### RECORDS SUPPLIED
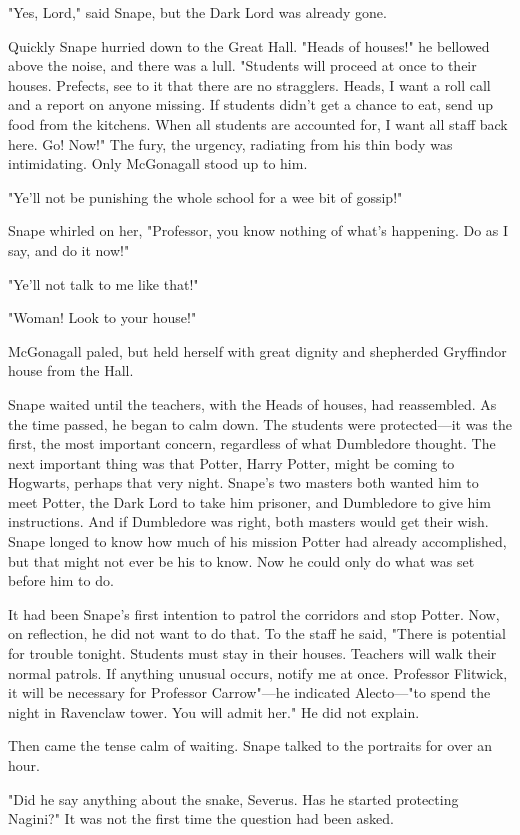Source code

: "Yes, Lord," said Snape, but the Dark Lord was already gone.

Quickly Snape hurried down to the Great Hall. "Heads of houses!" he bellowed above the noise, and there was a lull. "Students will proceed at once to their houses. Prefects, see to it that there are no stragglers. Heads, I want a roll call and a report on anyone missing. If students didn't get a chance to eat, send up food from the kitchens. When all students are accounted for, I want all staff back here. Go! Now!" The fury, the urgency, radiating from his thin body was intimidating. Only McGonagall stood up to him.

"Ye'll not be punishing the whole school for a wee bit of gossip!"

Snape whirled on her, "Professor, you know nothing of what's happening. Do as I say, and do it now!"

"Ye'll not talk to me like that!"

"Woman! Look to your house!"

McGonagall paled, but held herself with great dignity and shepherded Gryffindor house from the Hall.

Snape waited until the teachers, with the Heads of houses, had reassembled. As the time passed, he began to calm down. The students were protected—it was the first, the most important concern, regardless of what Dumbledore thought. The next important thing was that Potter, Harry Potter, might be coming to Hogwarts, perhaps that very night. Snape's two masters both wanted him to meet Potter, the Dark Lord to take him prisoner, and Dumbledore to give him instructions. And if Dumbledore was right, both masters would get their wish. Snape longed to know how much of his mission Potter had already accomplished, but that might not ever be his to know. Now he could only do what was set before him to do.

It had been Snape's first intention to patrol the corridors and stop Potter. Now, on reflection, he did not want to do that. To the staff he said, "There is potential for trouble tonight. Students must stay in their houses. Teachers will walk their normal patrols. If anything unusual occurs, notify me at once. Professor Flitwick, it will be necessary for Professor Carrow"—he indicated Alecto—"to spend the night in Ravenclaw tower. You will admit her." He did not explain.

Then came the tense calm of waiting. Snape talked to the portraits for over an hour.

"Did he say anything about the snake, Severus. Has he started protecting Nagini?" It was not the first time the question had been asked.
...
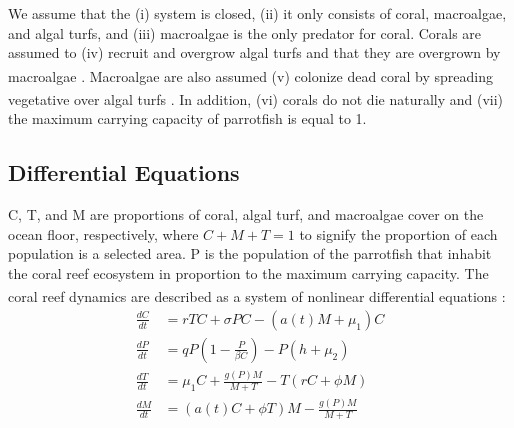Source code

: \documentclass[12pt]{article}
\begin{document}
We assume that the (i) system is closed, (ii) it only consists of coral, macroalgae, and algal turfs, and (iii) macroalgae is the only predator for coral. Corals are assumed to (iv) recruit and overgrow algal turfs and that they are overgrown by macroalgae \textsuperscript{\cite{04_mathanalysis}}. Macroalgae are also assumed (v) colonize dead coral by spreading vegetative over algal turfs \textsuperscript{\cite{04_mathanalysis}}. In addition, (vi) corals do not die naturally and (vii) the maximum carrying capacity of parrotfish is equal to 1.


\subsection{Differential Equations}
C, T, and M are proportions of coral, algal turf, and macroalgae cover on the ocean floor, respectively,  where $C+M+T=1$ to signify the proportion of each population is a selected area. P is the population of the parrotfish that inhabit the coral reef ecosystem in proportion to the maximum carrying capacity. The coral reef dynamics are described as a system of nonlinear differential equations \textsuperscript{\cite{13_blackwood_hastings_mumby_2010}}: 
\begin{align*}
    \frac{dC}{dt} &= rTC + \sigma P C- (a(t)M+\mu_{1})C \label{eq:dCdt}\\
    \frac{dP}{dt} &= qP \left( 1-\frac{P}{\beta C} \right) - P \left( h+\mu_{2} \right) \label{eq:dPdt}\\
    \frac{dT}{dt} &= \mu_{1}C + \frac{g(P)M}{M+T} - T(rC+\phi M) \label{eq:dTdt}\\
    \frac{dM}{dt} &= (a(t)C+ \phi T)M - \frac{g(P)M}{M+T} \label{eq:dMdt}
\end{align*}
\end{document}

### EXERCISE OBJECTIVE
Show every line of the listing in which the string "from" can be found.

### TASK SOLUTION
Quickly Snape hurried down to the Great Hall. "Heads of houses!" he bellowed above the noise, and there was a lull. "Students will proceed at once to their houses. Prefects, see to it that there are no stragglers. Heads, I want a roll call and a report on anyone missing. If students didn't get a chance to eat, send up food from the kitchens. When all students are accounted for, I want all staff back here. Go! Now!" The fury, the urgency, radiating from his thin body was intimidating. Only McGonagall stood up to him.
McGonagall paled, but held herself with great dignity and shepherded Gryffindor house from the Hall.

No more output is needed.